Several earthquake source models were published following the 1992 Flores earthquake and tsunami event (Imamura and Kikuchi, 1994; Beckers and Lay, 1995; Hidayat et al., 1995), however these were all limited to one or two subfaults. For this study a new source model is generated using 10 × 10 km subfaults by jointly fitting body wave, surface wave, and coseismic displacement data using the method of Thio et al. (2004), allowing much higher spatial resolution of the slip distribution. The two observed vertical coseismic displacements closest to the hypocenter have been down-weighted by a factor of 0.5 to reduce their dominance of the solution. The source model, waveform fits, and surface deformation are shown in Figure 4. The seismic waveform data and coseismic uplift/subsidence constrained the fault position and geometry to be similar to but significantly different from those used in previous studies (Table 2). Furthermore, our model has a region of high slip (20 m) near the hypocenter, which was required to fit the magnitude and pattern of cosesmic uplift and subsidence along the northern coast of Flores observed after the earthquake. Note that our source model, along with those obtained in previous studies, agrees with the observed pattern of aftershocks but does not coincide with the location of the Flores Back-Arc Thrust as typically indicated on maps of the regional tectonics (e.g., Irsyam et al., 2010). Rather, it is partly onshore suggesting that the Flores Back-Arc region is more complicated tectonically than is typically portrayed.

FIGURE 4

Figure 4. Source model for the 1992 Flores earthquake and tsunami. (A) Best fit model of slip distribution with observed (blue) and modeled (green) subsidence shown by vertical arrows; (B) resulting surface deformation; (C) Surface wave observations (blue) and model fit (red); (D) body wave observations (blue) and model fit (red). Surface deformation for the Padang consensus source mode (E).

TABLE 2

Table 2. Comparison of fault parameters for the 1992 Flores earthquake.

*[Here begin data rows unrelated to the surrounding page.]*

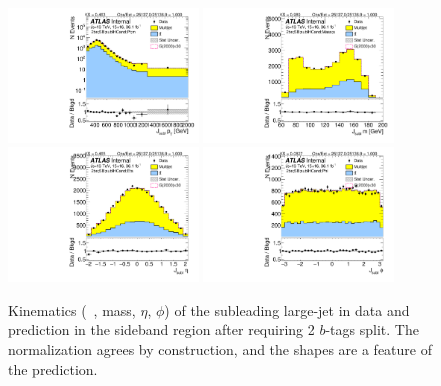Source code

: \begin{figure}[htbp!]
\begin{center}
\includegraphics[width=0.45\textwidth,angle=-90]{figures/boosted/Sideband/b77_TwoTag_split_Sideband_sublHCand_Pt_m_1.pdf}
\includegraphics[width=0.45\textwidth,angle=-90]{figures/boosted/Sideband/b77_TwoTag_split_Sideband_sublHCand_Mass_s.pdf}\\
\includegraphics[width=0.45\textwidth,angle=-90]{figures/boosted/Sideband/b77_TwoTag_split_Sideband_sublHCand_Eta.pdf}
\includegraphics[width=0.45\textwidth,angle=-90]{figures/boosted/Sideband/b77_TwoTag_split_Sideband_sublHCand_Phi.pdf}
  \caption{Kinematics (\pt~, mass, $\eta$, $\phi$) of the subleading large-\R jet in data and prediction in the sideband region after requiring 2 $b$-tags split. The normalization agrees by construction, and the shapes are a feature of the prediction.}
  \label{fig:boosted-2bs-sideband-ak10-subl}
\end{center}
\end{figure}

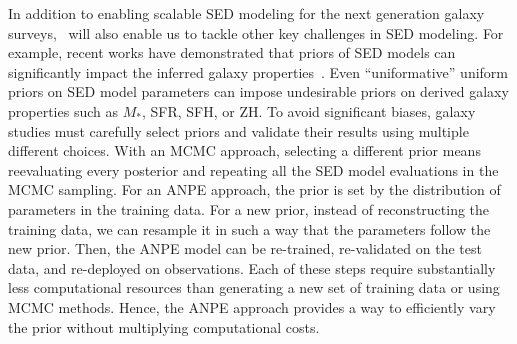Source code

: In addition to enabling scalable SED modeling for the next generation galaxy
surveys, \sedflow~will also enable us to tackle other key challenges in SED
modeling. 
For example, recent works have demonstrated that priors of SED models can
significantly impact the inferred galaxy properties~\citep{carnall2018,
leja2019, hahn2022}. 
Even ``uniformative'' uniform priors on SED model parameters can impose
undesirable priors on derived galaxy properties such as $M_*$, SFR, SFH, or
ZH.
To avoid significant biases, galaxy studies must carefully select priors and
validate their results using multiple different choices. 
With an MCMC approach, selecting a different prior means reevaluating every
posterior and repeating all the SED model evaluations in the MCMC sampling.  
For an ANPE approach, the prior is set by the distribution of parameters in the
training data. 
For a new prior, instead of reconstructing the training data, we can resample
it in such a way that the parameters follow the new prior.
Then, the ANPE model can be re-trained, re-validated on the test data, and
re-deployed on observations.
Each of these steps require substantially less computational resources than
generating a new set of training data or using MCMC methods. 
Hence, the ANPE approach provides a way to efficiently vary the prior without
multiplying computational costs.
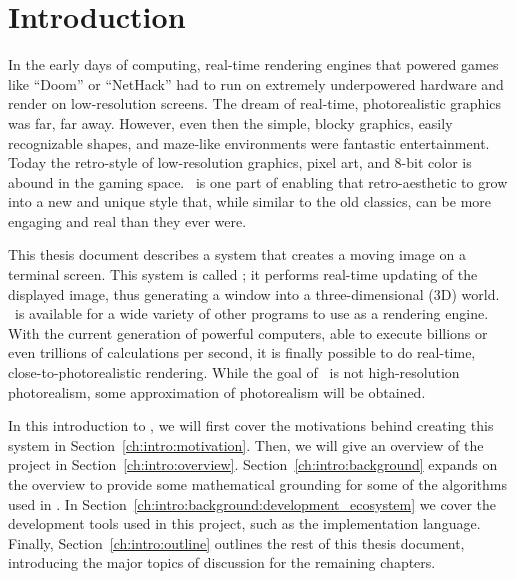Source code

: %
%

\chapter{Introduction}
\label{ch:intro}

In the early days of computing, real-time rendering engines that powered games like ``Doom'' or ``NetHack'' had to run on extremely underpowered hardware and render on low-resolution screens.
The dream of real-time, photorealistic graphics was far, far away.
However, even then the simple, blocky graphics, easily recognizable shapes, and maze-like environments were fantastic entertainment.
Today the retro-style of low-resolution graphics, pixel art, and 8-bit color is abound in the gaming space.
\name\ is one part of enabling that retro-aesthetic to grow into a new and unique style that, while similar to the old classics, can be more engaging and real than they ever were.

This thesis document describes a system that creates a moving image on a terminal screen.
This system is called \name; it performs real-time updating of the displayed image, thus generating a window into a three-dimensional (3D) world.
\name\ is available for a wide variety of other programs to use as a rendering engine.
With the current generation of powerful computers, able to execute billions or even trillions of calculations per second, it is finally possible to do real-time, close-to-photorealistic rendering.
While the goal of \name\ is not high-resolution photorealism, some approximation of photorealism will be obtained.

In this introduction to \name, we will first cover the motivations behind creating this system in Section~\ref{ch:intro:motivation}.
Then, we will give an overview of the project in Section~\ref{ch:intro:overview}.
Section~\ref{ch:intro:background} expands on the overview to provide some mathematical grounding for some of the algorithms used in \name.
In Section~\ref{ch:intro:background:development_ecosystem} we cover the development tools used in this project, such as the implementation language.
Finally, Section~\ref{ch:intro:outline} outlines the rest of this thesis document, introducing the major topics of discussion for the remaining chapters.

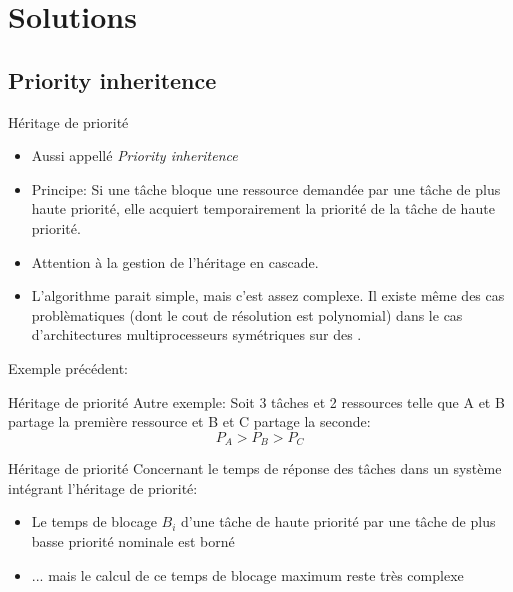 \section{Solutions}

\subsection{Priority inheritence}

\begin{frame}{Héritage de priorité}
  \begin{itemize}
  \item Aussi appellé \emph{Priority inheritence}
  \item Principe: Si  une tâche bloque une ressource  demandée par une
    tâche  de plus  haute  priorité, elle  acquiert temporairement  la
    priorité de la tâche de haute priorité.
  \item Attention à la gestion de l'héritage en cascade.
  \item  L'algorithme parait  simple,  mais c'est  assez complexe.  Il
    existe même des cas problèmatiques (dont le cout de résolution est
    polynomial)   dans   le   cas   d'architectures   multiprocesseurs
    symétriques sur des .
  \end{itemize}
  Exemple précédent:
  \begin{center}
    
  \end{center}
\end{frame}

\begin{frame}{Héritage de priorité}
  Autre exemple:
  Soit 3 tâches et 2 ressources telle que A et B partage la première ressource et B et C partage la seconde:
  $$P_A > P_B > P_C$$
  \begin{center}
    
  \end{center}
\end{frame}

\begin{frame}{Héritage de priorité}
  Concernant le temps de réponse  des tâches dans un système intégrant
  l'héritage de priorité:
  \begin{itemize}
  \item Le  temps de blocage $B_i$  d'une tâche de  haute priorité par
    une tâche de plus basse priorité nominale est borné
  \item ...  mais le calcul de  ce temps de blocage maximum reste très
    complexe
  \end{itemize}
\end{frame}


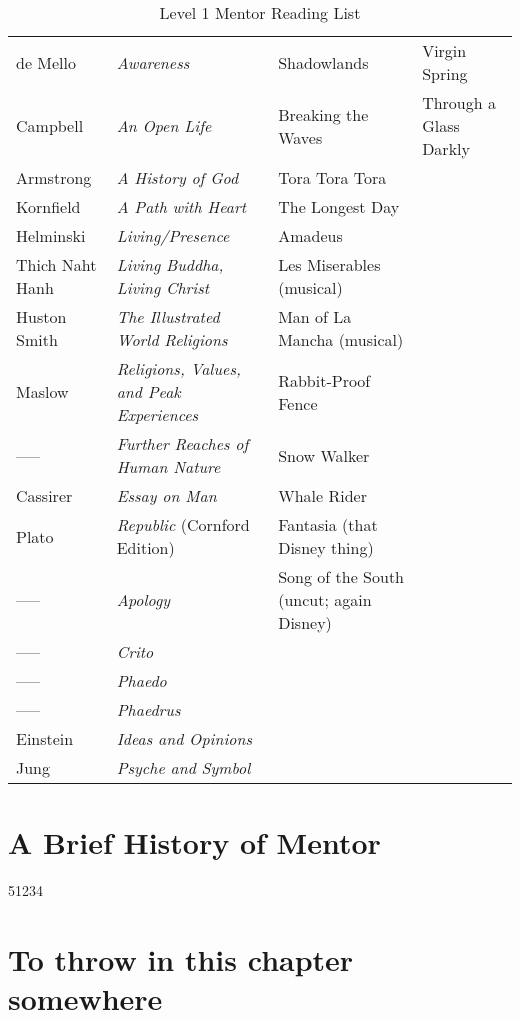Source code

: \begin{sidewaystable*}[htb]
\begin{tabular}{|ll|l|l|}
		de Mello 				& \emph{Awareness} 												& Shadowlands										& Virgin Spring \\
		Campbell 				& \emph{An Open Life} 										& Breaking the Waves 						& Through a Glass Darkly \\
		Armstrong 			& \emph{A History of God} 								& Tora Tora Tora 								&  \\
		Kornfield 			& \emph{A Path with Heart} 								& The Longest Day 							&  \\
		Helminski 			& \emph{Living/Presence} 									& Amadeus 											&  \\
		Thich Naht Hanh  & \emph{Living Buddha, Living Christ} 		& Les Miserables (musical) 			&  \\
		Huston Smith 		& \emph{The Illustrated World Religions} 	& Man of La Mancha (musical) 		&  \\
		Maslow 					& \emph{Religions, Values, and Peak Experiences} & Rabbit-Proof Fence 		&  \\
		----- 					& \emph{Further Reaches of Human Nature} 	& Snow Walker 									&  \\
		Cassirer 				& \emph{Essay on Man} 										& Whale Rider 									&  \\
		Plato 					& \emph{Republic} (Cornford Edition) 			& Fantasia (that Disney thing) 	&  \\
		----- 					& \emph{Apology} 													& Song of the South (uncut; again Disney) &  \\
		----- 					& \emph{Crito} 														&  &  \\
		----- 					& \emph{Phaedo} 													&  &  \\
		----- 					& \emph{Phaedrus} 												&  &  \\
		Einstein 				& \emph{Ideas and Opinions} 							&  &  \\
		Jung 						& \emph{Psyche and Symbol} 								&  &  \\
		\hline
	\end{tabular}
	\caption{Level 1 Mentor Reading List}
	\label{tab:L1readinglist}
\end{sidewaystable*}

\section{A Brief History of Mentor}

51234

\section{To throw in this chapter somewhere}

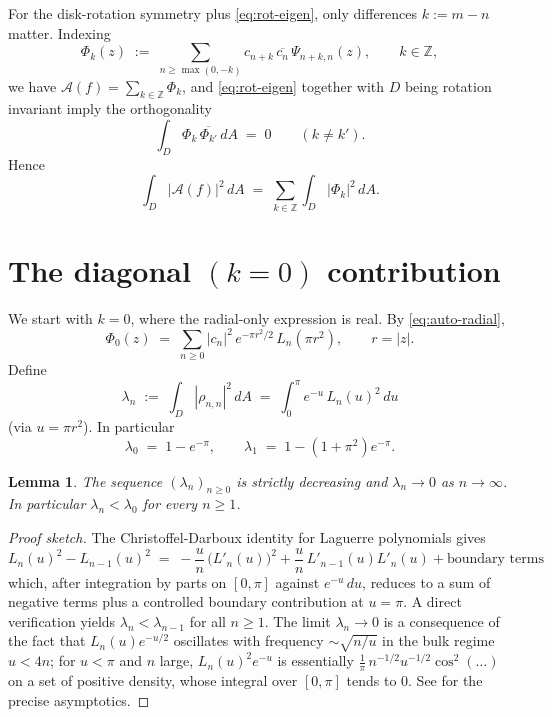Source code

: \documentclass[11pt]{article}
\newtheorem{lemma}[theorem]{Lemma}
\theoremstyle{definition}
\newcommand{\Z}{\mathbb{Z}}
\newcommand{\Amb}{\mathcal{A}}
\begin{document}
For the disk-rotation symmetry plus \eqref{eq:rot-eigen}, only differences
$k:=m-n$ matter.  Indexing
\[
  \Phi_{k}(z) \;:=\; \sum_{n\ge\max(0,-k)} c_{n+k}\,\overline{c_{n}}\,\Psi_{n+k,n}(z),
  \qquad k\in\Z,
\]
we have $\Amb(f)=\sum_{k\in\Z}\Phi_{k}$, and \eqref{eq:rot-eigen} together with
$D$ being rotation invariant imply the orthogonality
\begin{equation}\label{eq:orth-disk}
  \int_{D}\Phi_{k}\,\overline{\Phi_{k'}}\,dA \;=\; 0 \qquad (k\ne k').
\end{equation}
Hence
\begin{equation}\label{eq:by-k}
   \int_{D}|\Amb(f)|^{2}\,dA \;=\; \sum_{k\in\Z} \int_{D}|\Phi_{k}|^{2}\,dA.
\end{equation}

\section{The diagonal $(k=0)$ contribution}\label{sec:k0}

We start with $k=0$, where the radial-only expression is real.  By
\eqref{eq:auto-radial},
\[
  \Phi_{0}(z)\;=\;\sum_{n\ge 0}|c_{n}|^{2}\,e^{-\pi r^{2}/2}\,L_{n}(\pi r^{2}),
  \qquad r=|z|.
\]
Define
\begin{equation}\label{eq:lambda-n}
  \lambda_{n}\;:=\;\int_{D}|\rho_{n,n}|^{2}\,dA
   \;=\;\int_{0}^{\pi} e^{-u}\,L_{n}(u)^{2}\,du
\end{equation}
(via $u=\pi r^{2}$).  In particular
\[
   \lambda_{0}\;=\;1-e^{-\pi},\qquad
   \lambda_{1}\;=\;1-(1+\pi^{2})e^{-\pi}.
\]

\begin{lemma}\label{lem:lambda-mono}
The sequence $(\lambda_{n})_{n\ge 0}$ is strictly decreasing and
$\lambda_{n}\to 0$ as $n\to\infty$.  In particular $\lambda_{n}<\lambda_{0}$
for every $n\ge 1$.
\end{lemma}

\begin{proof}[Proof sketch]
The Christoffel-Darboux identity for Laguerre polynomials gives
\[
  L_{n}(u)^{2}-L_{n-1}(u)^{2}
  \;=\; -\frac{u}{n}\,\bigl(L'_{n}(u)\bigr)^{2}
        + \frac{u}{n}\,L'_{n-1}(u)L'_{n}(u)
        + \text{boundary terms}
\]
which, after integration by parts on $[0,\pi]$ against $e^{-u}\,du$, reduces
to a sum of negative terms plus a controlled boundary contribution at $u=\pi$.
A direct verification yields $\lambda_{n}<\lambda_{n-1}$ for all $n\ge 1$.  The
limit $\lambda_{n}\to 0$ is a consequence of the fact that $L_{n}(u)e^{-u/2}$
oscillates with frequency $\sim\sqrt{n/u}$ in the bulk regime $u<4n$; for
$u<\pi$ and $n$ large, $L_{n}(u)^{2}e^{-u}$ is essentially $\frac{1}{\pi}\,
n^{-1/2}u^{-1/2}\cos^{2}(\dots)$ on a set of positive density, whose integral
over $[0,\pi]$ tends to $0$.  See \cite[\S 7.6]{Szego} for the precise
asymptotics.
\end{proof}
\end{document}
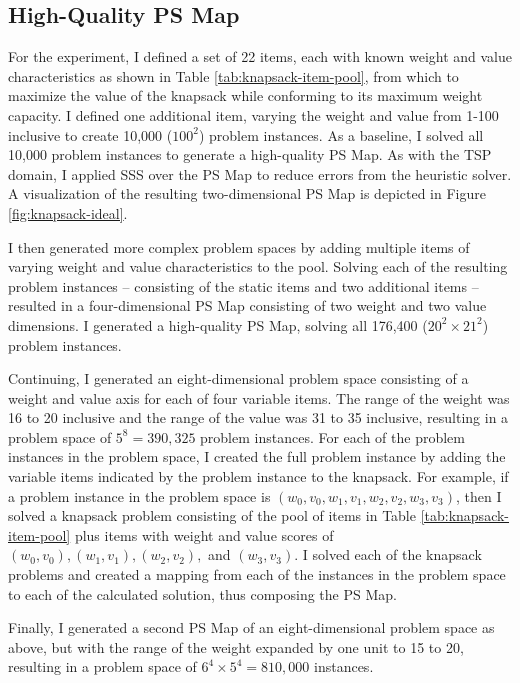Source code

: \subsection{High-Quality PS Map} For the  experiment, I defined a set of 22 items, each with known weight and value characteristics as shown in Table \ref{tab:knapsack-item-pool}, from which to maximize the value of the knapsack while conforming to its maximum weight capacity.  I defined one additional item, varying the weight and value from 1-100 inclusive to create 10,000 ($\textrm{100}^{\textrm{2}}$) problem instances.  As a baseline, I solved all 10,000 problem instances to generate a high-quality PS Map.  As with the TSP domain, I applied SSS over the PS Map to reduce errors from the heuristic solver.  A visualization of the resulting two-dimensional PS Map is depicted in Figure \ref{fig:knapsack-ideal}.

I then generated more complex problem spaces  by adding multiple items of varying weight and value characteristics to the pool.  Solving each of the resulting problem instances -- consisting of the static items and two additional items -- resulted in a four-dimensional PS Map consisting of two weight and two value dimensions.  I generated a high-quality PS Map, solving all 176,400 ($20^2 \times 21^2$) problem instances.  

Continuing, I generated an eight-dimensional problem space consisting of a weight and value axis for each of four variable items.  The range of the weight was 16 to 20 inclusive and the range of the value was 31 to 35 inclusive, resulting in a problem space of $5^8 = 390,325$ problem instances.  For each of the problem instances in the problem space, I created the full problem instance by adding the variable items indicated by the problem instance to the knapsack.  For example, if a problem instance in the problem space is $(w_0,v_0,w_1,v_1,w_2,v_2,w_3,v_3)$, then I solved a knapsack problem consisting of the pool of items in Table \ref{tab:knapsack-item-pool} plus items with weight and value scores of $(w_0,v_0),(w_1,v_1),(w_2,v_2),$ and $(w_3,v_3)$.  I solved each of the knapsack problems and created a mapping from each of the instances in the problem space to each of the calculated solution, thus composing the PS Map.

Finally, I generated a second PS Map of an eight-dimensional problem space as above, but with the range of the weight expanded by one unit to 15 to 20, resulting in a problem space of $6^4 \times 5^4 = 810,000$ instances.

The tsunami threat to Padang from the Sumatran Megathrust directly offshore has been well studied (Borrero et al., 2006; Natawidjaja et al., 2006; McCloskey et al., 2008; Sieh et al., 2008; Schlurmann et al., 2010). We use the consensus source model of Schlurmann et al. (2010) (Figure 4E) that estimates the accumulated slip on the megathrust since previous ruptures in 1797 and 1833 (Natawidjaja et al., 2006; Chlieh et al., 2008). Note that this model does not take into account reduction in accumulated stress along the southern-most section of this source due to the recent Mw 7.8 25 October 2010 Mentawai Islands earthquake and tsunami. It also does not consider the potential for slip to occur right at the trench (which is not recorded in the geodetic studies used to inform this model) and therefore potentially does not represent the worst case for tsunami generation (Hill et al., 2012; Griffin et al., 2015).

Model Setup

Figure 5 shows the mesh used for the ANUGA models for Maumere and Padang and the TsunAWI model for Maumere. Both models use unstructured triangular meshes, with internal polygons used to define the maximum allowable size of an individual mesh element within that region. The smallest polygon shows the area of interest (AOI) that is used in the comparisons of inundation extent for the different data types. For the comparison of the different elevation datasets the same computational mesh was used in each simulation. Bathymetry data is not varied between simulations. We use a 90 m commercial bathymetry dataset provided by TCarta Marine for depths shallower than 1000 m and the General Bathymetric Chart of the Oceans (GEBCO) in deeper areas. The mesh resolution within the AOI was then varied to compare the effect of changing mesh resolution.

FIGURE 5

Figure 5. Polygons showing regions of different mesh resolution for the ANUGA models for: (A) north-eastern Flores, with the dashed black line showing the high resolution area shown in (B); (B) the coastline near Maumere, including the Wuring Peninsula, which is indicated by the dashed black rectangle; (C) the Wuring Peninsula, which is shown in Figures 1, 7, 12; (D) the Padang coastline, with the dashed black line showing the high resolution area shown in (E); (E) the coastline near Padang. The mesh resolution (m) in each polygon is indicated by the numbers in black. The blue rectangles in (A, D) outline the model boundaries for Maumere and Padang, respectively. Internal mesh resolution for TsunAWI model for Maumere is shown in (F) with dashed black line showing the high resolution area shown in (G).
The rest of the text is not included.